Comece por partir os espelhos de casa, deixe cair os braços, olhe vagamente para a parede, esqueça-se.

Cante uma nota só e escute. Se ouvir (o que só acontecerá muito depois) algo como uma paisagem sumida no medo, com fogueiras entre as pedras, com silhuetas seminuas e de cócoras, creio que está no bom caminho, assim como se ouvir um rio onde vogam barcos pintados de amarelo e negro, se ouvir um sabor a pão, um mexer de dedos, uma sombra de cavalo.

Em seguida compre solfejos e um fraque e por favor, não cante pelo nariz, deixe Schumann em paz.



júlio cortázar
histórias de cronópios e de famas
manual de instruções
tradução de alfacinha da silva
editorial estampa
1973






09 novembro 2016

julio cortázar / instruções para dar corda ao relógio



Lá bem no fundo está a morte, mas não tenha medo. Segure o relógio com uma mão, com dois dedos na roda da corda, suavemente faça-a rodar. Um outro tempo começa, perdem as árvores as folhas, os barcos voam, como um leque enche-se o tempo de si mesmo, dele brotam o ar, a brisa da terra, a sombra de uma mulher, o perfume do pão.

Quer mais alguma coisa? Aperte-o ao pulso, deixe-o correr em liberdade. Imite-o sôfrego. O medo enferruja as rodas, tudo o que se poderia alcançar e foi esquecido vai correr as veias do relógio, grangrenando o frio sangue dos seus pequenos rubis. E lá bem no fundo está a morte se não corrermos e chegarmos antes para compreender que já não interessa nada.



júlio cortázar
histórias de cronópios e de famas
manual de instruções
tradução de alfacinha da silva
editorial estampa
1973





23 setembro 2016

julio cortázar / plano para poema



Seja em Roma a de Faustina, que o vento aguce as penas de chumbo do escriba sentado, ou em trepadeiras centenárias um dia apareça escrita esta frase convincente: Não há trepadeiras centenárias, a botânica é uma ciência, bolas para os inventores de imagens pedantes.
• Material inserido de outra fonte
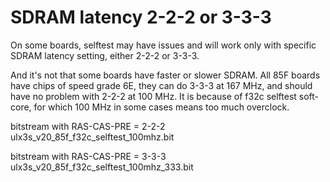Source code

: # SDRAM latency 2-2-2 or 3-3-3

On some boards, selftest may have issues and will work 
only with specific SDRAM latency setting, either 2-2-2 or 3-3-3.

And it's not that some boards have faster or slower SDRAM.
All 85F boards have chips of speed grade 6E, they can do 3-3-3
at 167 MHz, and should have no problem with 2-2-2 at 100 MHz.
It is because of f32c selftest soft-core, for which 100 MHz
in some cases means too much overclock.

bitstream with RAS-CAS-PRE = 2-2-2
ulx3s_v20_85f_f32c_selftest_100mhz.bit

bitstream with RAS-CAS-PRE = 3-3-3
ulx3s_v20_85f_f32c_selftest_100mhz_333.bit
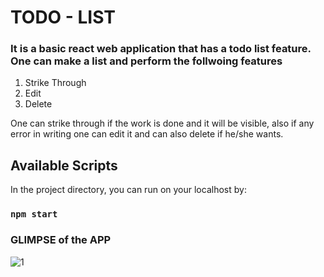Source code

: # TODO - LIST

### It is a basic react web application that has a todo list feature. One can make a list and perform the follwoing features

   1) Strike Through 
   2) Edit
   3) Delete

One can strike through if the work is done and it will be visible, also if any error in writing one can edit it and can also delete if he/she wants.

## Available Scripts

In the project directory, you can run on your localhost by:

### `npm start`

### GLIMPSE of the APP
![1](https://user-images.githubusercontent.com/65067765/168423589-34213b6d-8783-4082-988a-024b6082d5c9.PNG)
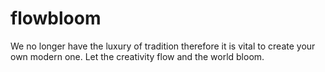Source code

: # flowbloom

We no longer have the luxury of tradition therefore it is vital to create your own modern one. Let the creativity flow and the world bloom. 
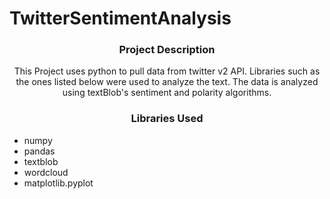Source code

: # TwitterSentimentAnalysis
<h3 align="center">Project Description</h3>
<p align="center">This Project uses python to pull data from twitter v2 API. Libraries such as the ones listed below were used to analyze the text. The data is analyzed using textBlob's sentiment and polarity algorithms. </p>

<h3 align="center">Libraries Used</h3>

- numpy 
- pandas 
- textblob 
- wordcloud  
- matplotlib.pyplot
E Marat na banheira.

Também vejo numa bandeja de prata uma perseguição a um grilo, a senhora Délia que suavemente aproxima a mão semelhante a um substantivo (o Faraó que os amaldiçoava da margem enquanto passavam a vau) quando vai apanhá-lo o grilo já se pirou para o sol ou salta para o delicado mecanismo que da flor do trigo extrai a mão seca da torrada. Senhora Délia, deixe esse grilo andar por pratos rasos. Um dia cantará com tal terrível vingança que os relógios de pêndulo se enforcarão nos seus ataúdes parados, ou a criada de quarto dará à luz um monograma vivo que correrá pela casa toda repetindo as suas iniciais como um tocador de tambor. Senhora Délia, as visitas impacientam-se porque está frio. E Marat na banheira.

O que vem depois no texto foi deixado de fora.